Opinião
Meu querido psicopata
Obrigo-me a questionar: quando foi que passámos a gostar tanto do diabo, do cramunhão, do belzebu, do tinhoso, do capiroto, do pé de bode?
Rocky Balboa, Rain Man, Forrest Gump. Cada um teve a sua época, a sua década (70, 80, 90), mas eram heróis irmanados nalguns pontos. Eram tortos, no sentido de fora da norma, estranhos por fora, donos de grandes corações e, até por isso, ajudavam-nos a acreditar na bondade da espécie humana.
O "zeitgeist" agora é outro. Os novos heróis são cada vez mais feios, sujos e maus. E há várias boas séries na plataforma Netflix a comprovar isto.
Vou falar de duas: "You" e "Dirty John" que trazem sociopatas como protagonistas. São homens charmosos, capazes de conquistar as mulheres que desejam e de encantar o público. Apesar dos seus atos reprováveis e criminosos, acabamos por desejar que se redimam. Afinal, o sociopata é, por definição, um fingidor, que finge tão completamente, que chega a fingir que é dor a dor que deveras sente (obrigado, Pessoa).
Também na Netflix, há uma interessante série documental sobre Ted Bundy, o criminoso que ajudou a criar a expressão "serial killer". Mais uma vez, o protagonista aqui é um poço sem fundo de misérias.
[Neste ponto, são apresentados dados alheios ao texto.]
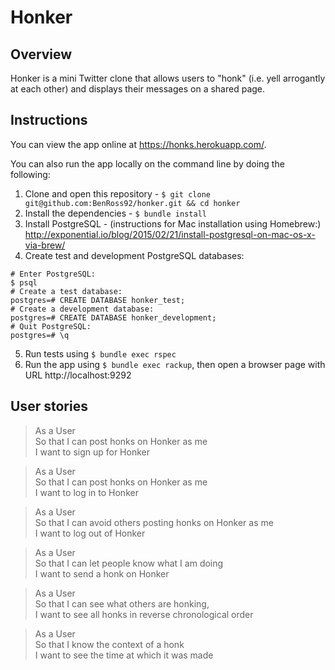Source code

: # Honker

## Overview

Honker is a mini Twitter clone that allows users to "honk" (i.e. yell arrogantly at each other) and displays their messages on a shared page.

## Instructions

You can view the app online at https://honks.herokuapp.com/.

You can also run the app locally on the command line by doing the following:

1. Clone and open this repository - `$ git clone git@github.com:BenRoss92/honker.git && cd honker`
2. Install the dependencies - `$ bundle install`
3. Install PostgreSQL - (instructions for Mac installation using Homebrew:) http://exponential.io/blog/2015/02/21/install-postgresql-on-mac-os-x-via-brew/
4. Create test and development PostgreSQL databases:
```
# Enter PostgreSQL:
$ psql
# Create a test database:
postgres=# CREATE DATABASE honker_test;
# Create a development database:
postgres=# CREATE DATABASE honker_development;
# Quit PostgreSQL:
postgres=# \q
```
5. Run tests using `$ bundle exec rspec`
6. Run the app using `$ bundle exec rackup`, then open a browser page with URL http://localhost:9292

## User stories

>As a User  
So that I can post honks on Honker as me  
I want to sign up for Honker

>As a User  
So that I can post honks on Honker as me  
I want to log in to Honker

>As a User  
So that I can avoid others posting honks on Honker as me  
I want to log out of Honker

>As a User  
So that I can let people know what I am doing  
I want to send a honk on Honker

>As a User  
So that I can see what others are honking,  
I want to see all honks in reverse chronological order

>As a User  
So that I know the context of a honk  
I want to see the time at which it was made
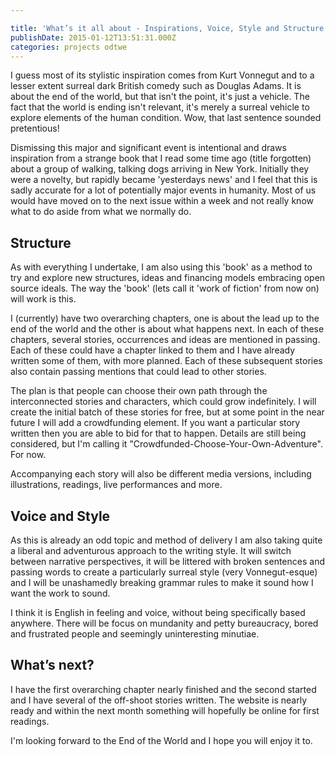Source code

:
 ```yaml
---

title: 'What’s it all about - Inspirations, Voice, Style and Structure'
publishDate: 2015-01-12T13:51:31.000Z
categories: projects odtwe
---
```


I guess most of its stylistic inspiration comes from Kurt Vonnegut and to a lesser extent surreal dark British comedy such as Douglas Adams. It is about the end of the world, but that isn't the point, it's just a vehicle. The fact that the world is ending isn't relevant, it's merely a surreal vehicle to explore elements of the human condition. Wow, that last sentence sounded pretentious!

Dismissing this major and significant event is intentional and draws inspiration from a strange book that I read some time ago (title forgotten) about a group of walking, talking dogs arriving in New York. Initially they were a novelty, but rapidly became 'yesterdays news' and I feel that this is sadly accurate for a lot of potentially major events in humanity. Most of us would have moved on to the next issue within a week and not really know what to do aside from what we normally do.

## Structure
As with everything I undertake, I am also using this 'book' as a method to try and explore new structures, ideas and financing models embracing open source ideals. The way the 'book' (lets call it 'work of fiction' from now on) will work is this.

I (currently) have two overarching chapters, one is about the lead up to the end of the world and the other is about what happens next. In each of these chapters, several stories, occurrences and ideas are mentioned in passing. Each of these could have a chapter linked to them and I have already written some of them, with more planned. Each of these subsequent stories also contain passing mentions that could lead to other stories.

The plan is that people can choose their own path through the interconnected stories and characters, which could grow indefinitely. I will create the initial batch of these stories for free, but at some point in the near future I will add a crowdfunding element. If you want a particular story written then you are able to bid for that to happen. Details are still being considered, but I'm calling it "Crowdfunded-Choose-Your-Own-Adventure". For now.

Accompanying each story will also be different media versions, including illustrations, readings, live performances and more.

## Voice and Style
As this is already an odd topic and method of delivery I am also taking quite a liberal and adventurous approach to the writing style. It will switch between narrative perspectives, it will be littered with broken sentences and passing words to create a particularly surreal style (very Vonnegut-esque) and I will be unashamedly breaking grammar rules to make it sound how I want the work to sound.

I think it is English in feeling and voice, without being specifically based anywhere. There will be focus on mundanity and petty bureaucracy, bored and frustrated people and seemingly uninteresting minutiae.

## What’s next?
I have the first overarching chapter nearly finished and the second started and I have several of the off-shoot stories written. The website is nearly ready and within the next month something will hopefully be online for first readings.

I'm looking forward to the End of the World and I hope you will enjoy it to.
O que não impediu de provocar o aparecimento de um verdadeiro culto de mulheres e homens à volta da personagem. A própria Netflix sentiu-se obrigada a publicar um "tweet" a lembrar que há gente mais decente no seu catálogo a merecer admiração.
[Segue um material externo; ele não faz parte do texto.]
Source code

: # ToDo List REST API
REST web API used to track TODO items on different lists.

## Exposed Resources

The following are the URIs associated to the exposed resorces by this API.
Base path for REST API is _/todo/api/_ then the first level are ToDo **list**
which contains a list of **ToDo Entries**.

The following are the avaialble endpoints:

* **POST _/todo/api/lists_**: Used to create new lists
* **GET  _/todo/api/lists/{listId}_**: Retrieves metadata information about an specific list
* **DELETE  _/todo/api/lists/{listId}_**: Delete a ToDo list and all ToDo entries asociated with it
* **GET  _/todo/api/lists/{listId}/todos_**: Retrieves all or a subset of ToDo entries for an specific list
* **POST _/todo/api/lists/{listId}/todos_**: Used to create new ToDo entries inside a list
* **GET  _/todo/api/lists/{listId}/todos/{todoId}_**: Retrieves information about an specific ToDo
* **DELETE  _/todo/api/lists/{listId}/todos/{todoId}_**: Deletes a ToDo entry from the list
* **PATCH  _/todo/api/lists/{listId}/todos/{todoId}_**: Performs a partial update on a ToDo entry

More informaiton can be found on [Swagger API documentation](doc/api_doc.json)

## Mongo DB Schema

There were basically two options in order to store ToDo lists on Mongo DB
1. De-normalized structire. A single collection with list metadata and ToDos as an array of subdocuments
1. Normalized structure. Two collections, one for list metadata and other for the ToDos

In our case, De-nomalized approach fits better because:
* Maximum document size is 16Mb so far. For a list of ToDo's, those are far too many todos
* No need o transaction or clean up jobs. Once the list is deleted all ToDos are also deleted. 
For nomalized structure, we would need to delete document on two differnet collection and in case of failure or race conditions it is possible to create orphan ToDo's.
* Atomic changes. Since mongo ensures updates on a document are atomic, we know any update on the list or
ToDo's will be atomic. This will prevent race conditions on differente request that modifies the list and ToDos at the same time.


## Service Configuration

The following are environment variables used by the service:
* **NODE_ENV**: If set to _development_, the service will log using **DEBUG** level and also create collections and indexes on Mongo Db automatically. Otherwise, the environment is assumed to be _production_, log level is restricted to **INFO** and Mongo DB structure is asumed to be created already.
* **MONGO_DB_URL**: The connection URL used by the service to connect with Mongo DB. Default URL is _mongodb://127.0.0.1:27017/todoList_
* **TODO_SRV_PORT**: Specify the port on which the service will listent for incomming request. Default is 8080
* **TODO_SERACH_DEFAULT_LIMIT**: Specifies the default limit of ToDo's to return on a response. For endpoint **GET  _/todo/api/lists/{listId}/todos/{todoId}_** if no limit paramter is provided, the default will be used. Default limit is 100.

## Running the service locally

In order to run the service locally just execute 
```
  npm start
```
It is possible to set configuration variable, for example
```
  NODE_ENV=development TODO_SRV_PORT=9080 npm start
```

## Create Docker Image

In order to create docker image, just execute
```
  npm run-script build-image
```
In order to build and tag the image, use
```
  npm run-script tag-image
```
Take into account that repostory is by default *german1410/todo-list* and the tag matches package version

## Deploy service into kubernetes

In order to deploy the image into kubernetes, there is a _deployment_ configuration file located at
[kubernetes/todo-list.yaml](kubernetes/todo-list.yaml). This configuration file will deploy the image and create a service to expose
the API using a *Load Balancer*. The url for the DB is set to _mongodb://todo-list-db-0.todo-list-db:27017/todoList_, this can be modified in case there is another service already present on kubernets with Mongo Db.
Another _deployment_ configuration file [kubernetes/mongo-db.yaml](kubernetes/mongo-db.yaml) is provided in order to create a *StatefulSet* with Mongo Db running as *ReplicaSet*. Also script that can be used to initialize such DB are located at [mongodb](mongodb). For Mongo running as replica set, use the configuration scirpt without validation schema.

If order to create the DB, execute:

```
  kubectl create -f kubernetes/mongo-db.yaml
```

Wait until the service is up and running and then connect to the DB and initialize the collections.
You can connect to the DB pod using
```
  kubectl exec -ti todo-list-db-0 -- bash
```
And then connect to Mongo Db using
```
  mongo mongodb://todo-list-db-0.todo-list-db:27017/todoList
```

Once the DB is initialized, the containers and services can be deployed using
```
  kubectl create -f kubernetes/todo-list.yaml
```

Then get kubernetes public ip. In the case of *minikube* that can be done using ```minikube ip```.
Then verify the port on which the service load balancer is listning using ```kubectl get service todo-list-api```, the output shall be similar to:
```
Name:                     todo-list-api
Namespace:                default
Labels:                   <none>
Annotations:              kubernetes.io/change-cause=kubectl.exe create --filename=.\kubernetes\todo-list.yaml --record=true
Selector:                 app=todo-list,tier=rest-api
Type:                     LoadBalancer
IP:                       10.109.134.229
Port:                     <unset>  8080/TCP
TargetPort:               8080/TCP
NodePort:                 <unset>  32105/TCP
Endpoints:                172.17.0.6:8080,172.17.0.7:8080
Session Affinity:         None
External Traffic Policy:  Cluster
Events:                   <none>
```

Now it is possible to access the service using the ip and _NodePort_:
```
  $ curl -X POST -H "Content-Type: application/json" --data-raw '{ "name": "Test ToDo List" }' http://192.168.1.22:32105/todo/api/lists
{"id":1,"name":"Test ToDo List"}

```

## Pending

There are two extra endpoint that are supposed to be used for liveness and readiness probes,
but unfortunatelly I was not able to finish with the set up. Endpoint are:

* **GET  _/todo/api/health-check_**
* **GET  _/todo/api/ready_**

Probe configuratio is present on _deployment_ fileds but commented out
Obrigo-me a questionar: quando foi que passámos a gostar tanto do diabo, do cramunhão, do belzebu, do tinhoso, do capiroto, do pé de bode?
Como bem escreveu Caetano Veloso, narciso acha feio o que não é espelho. E esse é o busílis da questão. Há nessa nova dramaturgia um alto grau de reconhecimento; vemo-nos naqueles homens com máscaras, que mentem descaradamente, apresentando-se como sinceros. Estamos a empatizar com os carrascos, estamos a nos identificar com os vilões.
Não deixa de ser irónico. Queremos ser liderados por pessoas tão virtuosas quanto impossíveis de existir. Não aceitamos o mais pequeno deslize verbal de ninguém, fazemos uma revisão ao pormenor dos comportamentos pretéritos e presentes das figuras públicas. Exigimos que seres humanos sejam anjos impolutos ao mesmo tempo em que adoramos personagens bizarros, errados, malditos.
Essa conta não fecha. Não há de fechar. Há qualquer coisa no ar que não augura nada de bom. Está no ar e cheira a enxofre. Ou como diria o meu Tio Olavo, a citar Guimarães Rosa: "Deus existe mesmo quando não há. Mas o demónio não precisa de existir para haver."